[Input Boundary: Start]

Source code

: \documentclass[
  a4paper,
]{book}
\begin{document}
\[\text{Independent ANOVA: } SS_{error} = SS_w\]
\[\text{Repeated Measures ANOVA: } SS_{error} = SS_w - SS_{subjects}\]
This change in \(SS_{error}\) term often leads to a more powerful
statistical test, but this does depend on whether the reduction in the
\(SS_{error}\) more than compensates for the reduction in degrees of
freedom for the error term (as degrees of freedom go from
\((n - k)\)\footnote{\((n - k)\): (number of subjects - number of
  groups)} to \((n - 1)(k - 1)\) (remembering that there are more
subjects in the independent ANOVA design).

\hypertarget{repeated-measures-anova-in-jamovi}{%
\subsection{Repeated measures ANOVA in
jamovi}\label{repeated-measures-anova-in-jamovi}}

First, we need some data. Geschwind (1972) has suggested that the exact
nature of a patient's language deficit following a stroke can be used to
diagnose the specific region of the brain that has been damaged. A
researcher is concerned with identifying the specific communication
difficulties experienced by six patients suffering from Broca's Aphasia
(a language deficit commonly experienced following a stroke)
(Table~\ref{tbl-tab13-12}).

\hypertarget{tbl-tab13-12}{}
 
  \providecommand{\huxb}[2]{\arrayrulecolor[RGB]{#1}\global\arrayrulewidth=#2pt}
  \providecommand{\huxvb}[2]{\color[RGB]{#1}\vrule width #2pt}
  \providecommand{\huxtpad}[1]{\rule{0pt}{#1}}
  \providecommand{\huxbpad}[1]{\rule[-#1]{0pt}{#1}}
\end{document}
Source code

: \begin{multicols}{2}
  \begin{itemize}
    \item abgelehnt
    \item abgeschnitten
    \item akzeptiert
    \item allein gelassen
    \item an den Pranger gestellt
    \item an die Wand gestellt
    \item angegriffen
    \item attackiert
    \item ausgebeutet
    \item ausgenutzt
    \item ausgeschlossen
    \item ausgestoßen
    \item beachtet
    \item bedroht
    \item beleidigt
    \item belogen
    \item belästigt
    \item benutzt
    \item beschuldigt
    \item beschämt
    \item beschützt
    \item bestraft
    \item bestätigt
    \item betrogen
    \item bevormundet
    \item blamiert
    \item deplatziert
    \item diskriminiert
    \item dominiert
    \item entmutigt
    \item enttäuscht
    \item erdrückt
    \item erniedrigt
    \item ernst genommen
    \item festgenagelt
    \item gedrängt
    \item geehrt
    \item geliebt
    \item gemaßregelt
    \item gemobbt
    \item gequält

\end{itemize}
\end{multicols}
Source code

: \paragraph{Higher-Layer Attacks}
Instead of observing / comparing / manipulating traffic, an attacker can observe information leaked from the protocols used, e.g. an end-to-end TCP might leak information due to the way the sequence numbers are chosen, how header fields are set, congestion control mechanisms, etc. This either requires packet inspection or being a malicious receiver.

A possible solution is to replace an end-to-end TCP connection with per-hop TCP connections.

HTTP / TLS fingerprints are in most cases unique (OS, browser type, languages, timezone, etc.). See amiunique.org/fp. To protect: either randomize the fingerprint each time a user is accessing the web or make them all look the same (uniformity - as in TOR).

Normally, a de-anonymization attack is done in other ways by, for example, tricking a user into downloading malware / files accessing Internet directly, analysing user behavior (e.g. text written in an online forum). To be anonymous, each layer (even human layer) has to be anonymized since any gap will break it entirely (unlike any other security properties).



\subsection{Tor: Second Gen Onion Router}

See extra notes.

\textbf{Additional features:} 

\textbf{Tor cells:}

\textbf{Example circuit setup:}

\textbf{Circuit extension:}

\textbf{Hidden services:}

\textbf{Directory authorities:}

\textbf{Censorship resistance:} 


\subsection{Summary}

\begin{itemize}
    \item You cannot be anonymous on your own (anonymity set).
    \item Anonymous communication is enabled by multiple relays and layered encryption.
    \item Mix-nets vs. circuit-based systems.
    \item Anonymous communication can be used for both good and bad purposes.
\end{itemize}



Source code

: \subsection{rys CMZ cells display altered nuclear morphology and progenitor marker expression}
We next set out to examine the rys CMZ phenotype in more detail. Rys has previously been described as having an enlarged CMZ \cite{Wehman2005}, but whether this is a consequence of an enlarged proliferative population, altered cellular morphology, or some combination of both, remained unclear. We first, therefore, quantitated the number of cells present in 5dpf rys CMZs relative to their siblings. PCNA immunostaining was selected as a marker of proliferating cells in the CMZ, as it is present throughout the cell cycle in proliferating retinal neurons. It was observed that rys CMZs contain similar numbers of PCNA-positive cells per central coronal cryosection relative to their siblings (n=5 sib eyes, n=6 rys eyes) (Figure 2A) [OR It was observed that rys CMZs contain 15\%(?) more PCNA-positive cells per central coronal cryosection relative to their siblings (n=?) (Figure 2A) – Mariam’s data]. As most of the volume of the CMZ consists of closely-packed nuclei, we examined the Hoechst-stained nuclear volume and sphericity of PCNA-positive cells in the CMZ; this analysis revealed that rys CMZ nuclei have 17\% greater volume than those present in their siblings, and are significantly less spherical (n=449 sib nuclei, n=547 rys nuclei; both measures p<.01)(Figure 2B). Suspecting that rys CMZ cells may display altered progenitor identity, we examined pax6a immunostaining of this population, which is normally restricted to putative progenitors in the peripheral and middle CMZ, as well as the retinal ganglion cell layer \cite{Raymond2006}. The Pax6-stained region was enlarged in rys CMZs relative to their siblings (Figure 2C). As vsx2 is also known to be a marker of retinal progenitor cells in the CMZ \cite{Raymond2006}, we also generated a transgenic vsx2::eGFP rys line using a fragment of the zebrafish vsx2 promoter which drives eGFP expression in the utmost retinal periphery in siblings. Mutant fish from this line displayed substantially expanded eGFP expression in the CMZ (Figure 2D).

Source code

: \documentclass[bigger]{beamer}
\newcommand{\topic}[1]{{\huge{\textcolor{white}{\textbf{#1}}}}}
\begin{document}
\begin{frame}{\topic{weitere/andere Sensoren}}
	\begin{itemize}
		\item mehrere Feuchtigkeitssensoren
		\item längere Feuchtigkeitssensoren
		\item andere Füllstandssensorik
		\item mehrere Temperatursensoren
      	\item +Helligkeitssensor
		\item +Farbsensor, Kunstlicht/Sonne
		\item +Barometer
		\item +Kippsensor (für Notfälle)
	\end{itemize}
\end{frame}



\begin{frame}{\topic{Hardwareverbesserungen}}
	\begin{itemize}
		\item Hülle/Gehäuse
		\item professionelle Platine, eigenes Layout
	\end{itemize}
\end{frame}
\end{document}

[Input Boundary: End]

**Your goal**
What is the number of lines in this listing that contain the word "error"? Answer with that number and nothing else.

**Solution to this task**
5